Разбуженная ровно в одиннадцать, Анджела первым делом уединилась в гардеробной, чтобы извлечь голландский колпачок, и с тревогой обнаружила, что он смещен в сторону. Вынув его, она замерла на месте, скованная леденящим чувством страха. Кит был слишком велик, а она — миниатюрна, и это обстоятельство приобретало сейчас особое значение, давая повод для настоящей паники. И было отчего прийти в отчаяние. Ей хотелось заниматься с ним любовью, причем не только сейчас, но и каждую минуту, что он намеревался провести в Истоне. Сила ее желания была столь велика, что удивляла саму графиню, несмотря на то, что ее никак нельзя было заподозрить в неопытности. Ее вожделение было всепоглощающим — оно превосходило не только все ожидания, но и все границы разумного.

Конечно же, им следовало бы пользоваться кондомами, но их-то у нее и не было. Ее излюбленным противозачаточным средством всегда был маточный колпачок, поскольку она предпочитала сама заботиться о своем будущем. А теперь… Не просить же в самом деле слуг сбегать за презервативами в деревенскую аптеку. Да и вряд ли они там продаются.

Войдя в ванную, где Нелли уже приготовила для нее горячую воду, Анджела начала обдумывать те немногие варианты, что у нее имелись. Сегодня она не увидит Кита до самой ночи, значит, до вечера ничего предпринять не удастся. Опустившись в теплую воду, графиня закрыла глаза, мечтая о том, чтобы все проблемы решились сами собой. Однако мысли о серьезных последствиях, которые могло иметь ее увлечение, настойчиво продолжали терзать ум. Она не могла позволить себе забеременеть. Брук и без того был беспощаден с ней во время ее последней беременности. И если бы ему не было доподлинно известно, что этот ребенок от него — а он это знал, поскольку Мэй была зачата при ужасающих обстоятельствах, — то опасность для нее стала бы поистине смертельной.

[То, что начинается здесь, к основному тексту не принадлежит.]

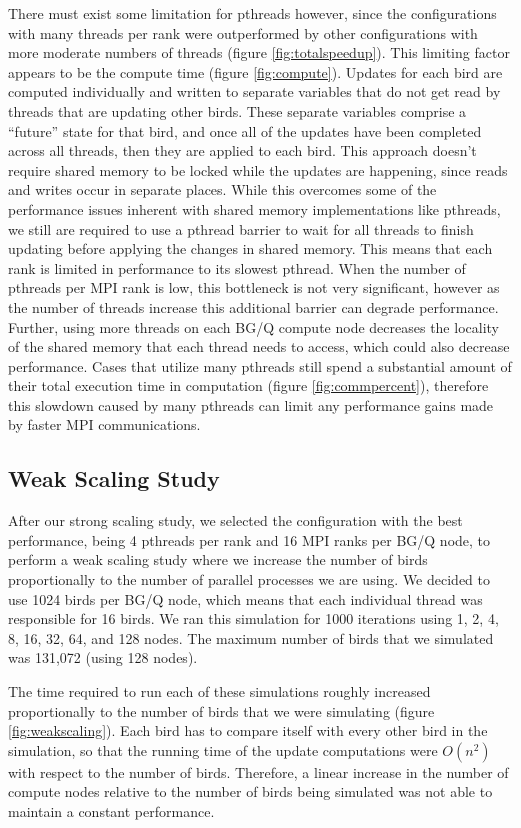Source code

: There must exist some limitation for pthreads however, since the configurations
with many threads per rank were outperformed by other configurations with more
moderate numbers of threads (figure \ref{fig:totalspeedup}). This limiting factor
appears to be the compute time (figure \ref{fig:compute}). Updates for each
bird are computed individually and written to separate variables that do not
get read by threads that are updating other birds. These separate variables
comprise a ``future'' state for that bird, and once all of the updates have
been completed across all threads, then they are applied to each bird. This
approach doesn't require shared memory to be locked while the updates are happening,
since reads and writes occur in separate places. While this overcomes some of the
performance issues inherent with shared memory implementations like pthreads, we
still are required to use a pthread barrier to wait for all threads to finish
updating before applying the changes in shared memory. This means that each rank
is limited in performance to its slowest pthread. When the number of pthreads per
MPI rank is low, this bottleneck is not very significant, however as the number
of threads increase this additional barrier can degrade performance. Further,
using more threads on each BG/Q compute node decreases the locality of the shared
memory that each thread needs to access, which could also decrease performance.
Cases that utilize many pthreads still spend a substantial amount of their total
execution time in computation (figure \ref{fig:commpercent}), therefore this
slowdown caused by many pthreads can limit any performance gains made by faster
MPI communications.

\subsection*{Weak Scaling Study}

After our strong scaling study, we selected the configuration with the best
performance, being 4 pthreads per rank and 16 MPI ranks per BG/Q node, to
perform a weak scaling study where we increase the number of birds proportionally
to the number of parallel processes we are using. We decided to use 1024 birds
per BG/Q node, which means that each individual thread was responsible for 16
birds. We ran this simulation for 1000 iterations using 1, 2, 4, 8, 16, 32, 64,
and 128 nodes. The maximum number of birds that we simulated was 131,072 (using
128 nodes).

The time required to run each of these simulations roughly increased proportionally
to the number of birds that we were simulating (figure \ref{fig:weakscaling}).
Each bird has to compare itself with every other bird in the simulation, so that
the running time of the update computations were \(O(n^2)\) with respect to the
number of birds. Therefore, a linear increase in the number of compute nodes
relative to the number of birds being simulated was not able to maintain a
constant performance.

Ее муж был просто одержим идеей сохранения чистоты крови. Обеспечить достойное продолжение рода Гревилей было для него делом чести. Как странно… Ведь у самого графа чести не было и в помине. Впрочем, его поступки далеко не всегда поддавались разумному толкованию, о чем Анджела, к сожалению, узнала слишком поздно. Ей было всего семнадцать лет, когда она вышла замуж за человека, которого подыскали для нее мать и отчим, и уже через месяц после свадьбы оказалась беременна. И в первое же Рождество после замужества, когда ребенок уже шевелился у нее под сердцем, юная графиня обнаружила, что ее муж наделен особой разновидностью жестокости, которая, впрочем, уже не слишком удивляла остальных окружающих. Так, ее свекор с меланхоличным спокойствием признавал, что у Брука, «к сожалению, слишком велик сексуальный аппетит».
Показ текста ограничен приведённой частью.